• [Your task] Please copy each line of the records below that holds the word "Overview".

• [Supplied data]

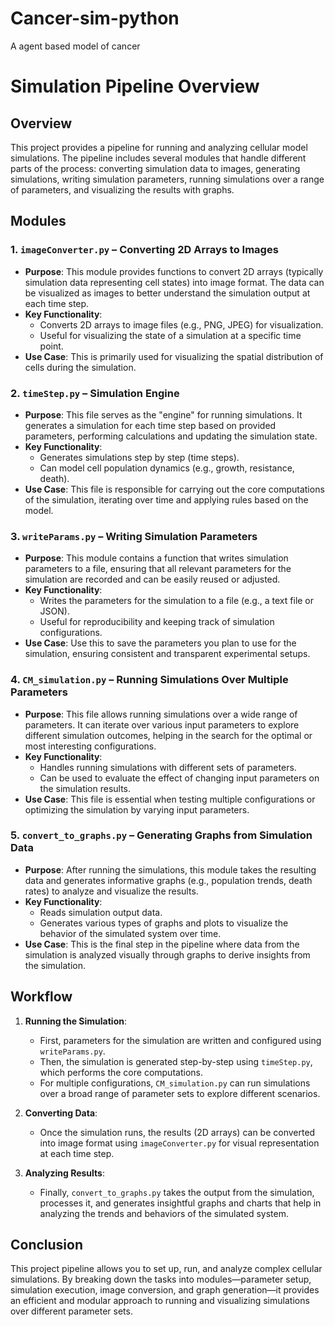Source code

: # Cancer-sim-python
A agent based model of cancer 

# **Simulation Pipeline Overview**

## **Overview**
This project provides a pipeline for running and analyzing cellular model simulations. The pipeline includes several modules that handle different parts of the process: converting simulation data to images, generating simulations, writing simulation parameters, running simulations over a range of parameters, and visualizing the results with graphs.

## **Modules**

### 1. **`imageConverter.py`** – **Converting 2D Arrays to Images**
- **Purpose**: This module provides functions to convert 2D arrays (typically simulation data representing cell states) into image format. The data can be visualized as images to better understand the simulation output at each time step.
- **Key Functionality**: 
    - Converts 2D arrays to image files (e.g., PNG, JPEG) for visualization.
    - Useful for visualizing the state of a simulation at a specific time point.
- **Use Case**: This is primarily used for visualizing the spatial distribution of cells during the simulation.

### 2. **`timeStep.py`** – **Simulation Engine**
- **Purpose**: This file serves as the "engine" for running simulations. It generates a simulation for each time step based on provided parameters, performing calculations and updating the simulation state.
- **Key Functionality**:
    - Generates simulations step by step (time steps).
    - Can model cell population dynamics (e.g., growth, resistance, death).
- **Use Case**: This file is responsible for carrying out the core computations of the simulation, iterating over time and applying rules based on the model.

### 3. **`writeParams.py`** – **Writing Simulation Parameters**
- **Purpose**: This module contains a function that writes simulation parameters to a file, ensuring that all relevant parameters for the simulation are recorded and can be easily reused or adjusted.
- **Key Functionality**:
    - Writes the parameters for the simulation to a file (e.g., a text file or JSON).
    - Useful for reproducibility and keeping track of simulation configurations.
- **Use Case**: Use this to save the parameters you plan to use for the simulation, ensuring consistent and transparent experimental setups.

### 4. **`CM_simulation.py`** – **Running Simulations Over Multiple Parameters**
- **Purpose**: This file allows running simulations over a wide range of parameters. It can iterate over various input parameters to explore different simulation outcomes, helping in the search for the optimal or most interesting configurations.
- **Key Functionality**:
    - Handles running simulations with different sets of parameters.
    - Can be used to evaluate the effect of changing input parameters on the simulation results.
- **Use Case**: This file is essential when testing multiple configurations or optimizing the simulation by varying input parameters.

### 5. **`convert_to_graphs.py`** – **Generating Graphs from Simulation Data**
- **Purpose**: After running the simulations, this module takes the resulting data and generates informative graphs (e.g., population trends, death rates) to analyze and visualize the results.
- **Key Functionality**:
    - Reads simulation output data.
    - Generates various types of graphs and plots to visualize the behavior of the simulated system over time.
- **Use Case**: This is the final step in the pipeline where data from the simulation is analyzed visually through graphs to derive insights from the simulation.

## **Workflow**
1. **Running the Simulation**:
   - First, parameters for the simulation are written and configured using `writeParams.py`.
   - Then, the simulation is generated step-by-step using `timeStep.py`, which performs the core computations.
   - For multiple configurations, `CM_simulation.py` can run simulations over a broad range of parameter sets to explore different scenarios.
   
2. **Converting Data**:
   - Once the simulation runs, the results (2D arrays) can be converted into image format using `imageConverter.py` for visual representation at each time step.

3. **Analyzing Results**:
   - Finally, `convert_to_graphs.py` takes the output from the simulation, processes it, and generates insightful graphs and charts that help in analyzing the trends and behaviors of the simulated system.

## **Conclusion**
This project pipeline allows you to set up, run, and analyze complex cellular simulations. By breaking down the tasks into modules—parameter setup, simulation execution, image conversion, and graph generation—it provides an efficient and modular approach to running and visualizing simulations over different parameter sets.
...
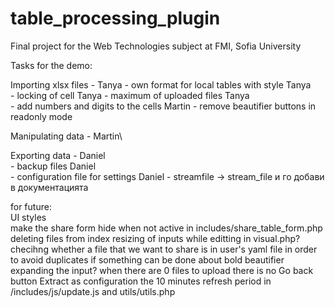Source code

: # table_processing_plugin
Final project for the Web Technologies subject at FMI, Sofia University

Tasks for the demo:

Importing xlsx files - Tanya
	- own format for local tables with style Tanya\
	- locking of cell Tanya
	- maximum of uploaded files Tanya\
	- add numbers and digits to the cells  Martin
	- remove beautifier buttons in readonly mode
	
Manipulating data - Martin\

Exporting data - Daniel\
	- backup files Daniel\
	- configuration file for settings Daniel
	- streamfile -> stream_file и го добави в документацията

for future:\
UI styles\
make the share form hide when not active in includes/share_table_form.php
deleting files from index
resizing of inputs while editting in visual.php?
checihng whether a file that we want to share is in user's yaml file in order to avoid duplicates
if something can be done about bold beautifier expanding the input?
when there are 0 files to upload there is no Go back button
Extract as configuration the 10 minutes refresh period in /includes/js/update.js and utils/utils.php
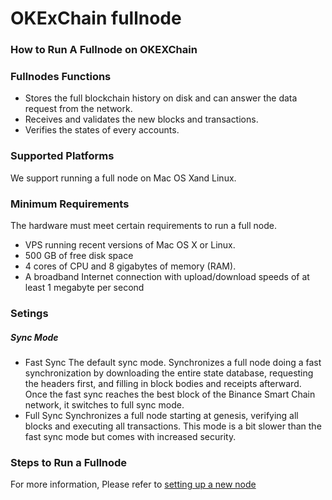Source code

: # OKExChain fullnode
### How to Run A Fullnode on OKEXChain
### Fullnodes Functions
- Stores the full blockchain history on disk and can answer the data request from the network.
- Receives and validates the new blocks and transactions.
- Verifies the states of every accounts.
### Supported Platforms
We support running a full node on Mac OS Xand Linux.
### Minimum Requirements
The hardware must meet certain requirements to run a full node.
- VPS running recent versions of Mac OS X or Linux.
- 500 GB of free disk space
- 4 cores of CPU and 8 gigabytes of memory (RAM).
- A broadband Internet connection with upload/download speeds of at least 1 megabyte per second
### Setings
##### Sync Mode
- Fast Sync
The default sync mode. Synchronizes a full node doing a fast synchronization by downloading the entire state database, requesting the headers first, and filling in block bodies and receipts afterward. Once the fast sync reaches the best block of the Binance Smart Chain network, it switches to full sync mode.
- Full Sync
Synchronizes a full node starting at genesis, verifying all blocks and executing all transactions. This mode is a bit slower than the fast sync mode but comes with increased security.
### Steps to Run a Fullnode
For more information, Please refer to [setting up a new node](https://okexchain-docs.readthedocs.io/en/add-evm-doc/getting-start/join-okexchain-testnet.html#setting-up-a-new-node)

• [Response below]
# **Simulation Pipeline Overview**
## **Overview**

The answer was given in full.